_Work item_.
Check each line of the entries. Copy the ones that contain the string "sample".

_Dataset_.
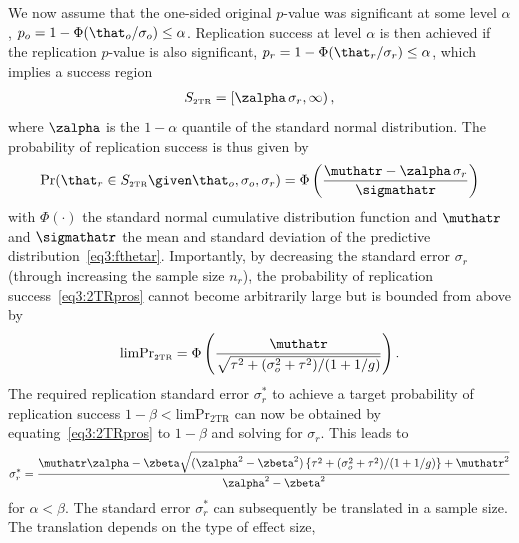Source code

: We now assume that the one-sided original $p$-value was significant at some
level $\alpha$, \ie{}
\mbox{$p_{o} = 1 - \Phi(\that_{o}/\sigma_{o}) \leq \alpha$}. Replication success
at level $\alpha$ %
is then achieved if the replication \mbox{$p$-value} is also significant, \ie{}
$p_{r} = 1 - \Phi(\that_{r}/\sigma_{r}) \leq \alpha$, which implies a success
region
\begin{align*}
  S_{\scriptscriptstyle \text{2TR}}
  = \left[\zalpha\, \sigma_{r}, \infty \right),
\end{align*}
where $\zalpha$ is the $1 - \alpha$ quantile of the standard
normal distribution. The probability of replication success is thus given by
\begin{align}
  \label{eq3:2TRpros}
  \Pr(\that_{r} \in S_{\scriptscriptstyle \text{2TR}} \given \that_{o}, \sigma_{o}, \sigma_{r})
  = %
  \Phi\left(\frac{\muthatr - \zalpha \, \sigma_{r}}{\sigmathatr}\right)
\end{align}
with $\Phi(\cdot)$ the standard normal cumulative distribution function and
$\muthatr$ and $\sigmathatr$ the mean and standard deviation of the predictive
distribution~\eqref{eq3:fthetar}. %
Importantly, by decreasing the standard error $\sigma_{r}$ (through increasing
the sample size $n_{r}$), the probability of replication
success~\eqref{eq3:2TRpros} cannot become arbitrarily large but is bounded from
above by
\begin{align}
  \label{eq3:limP2TR}
  \text{limPr}_{\scriptscriptstyle \text{2TR}} =
  \Phi\left(\frac{ \muthatr}{\sqrt{
\tau^{2} + (\sigma^{2}_{o} + \tau^{2})/(1 + 1/g)}}\right).
\end{align}
The required replication standard error $\sigma_{r}^{*}$ to achieve a target
probability of replication success
$1 - \beta < \text{limPr}_{\scriptscriptstyle \text{2TR}}$ can now be obtained
by equating~\eqref{eq3:2TRpros} to $1 - \beta$ and solving for $\sigma_{r}$. This
leads to
\begin{align}
  \label{eq3:ssd2tr}
  \sigma_{r}^{*} =
  \frac{\muthatr \zalpha - \zbeta\sqrt{
  (\zalpha^{2} - \zbeta^{2})\left\{\tau^{2} + (\sigma^{2}_{o} +
  \tau^{2})/(1 + 1/g)\right\} + \muthatr^{2}}}{\zalpha^{2} - \zbeta^{2}}
\end{align}
for $\alpha < \beta$. The standard error $\sigma_{r}^{*}$ can subsequently be
translated in a sample size. The translation depends on the type of effect size,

_Solution_.
the sample size $n_{r}$), the probability of replication
translated in a sample size. The translation depends on the type of effect size,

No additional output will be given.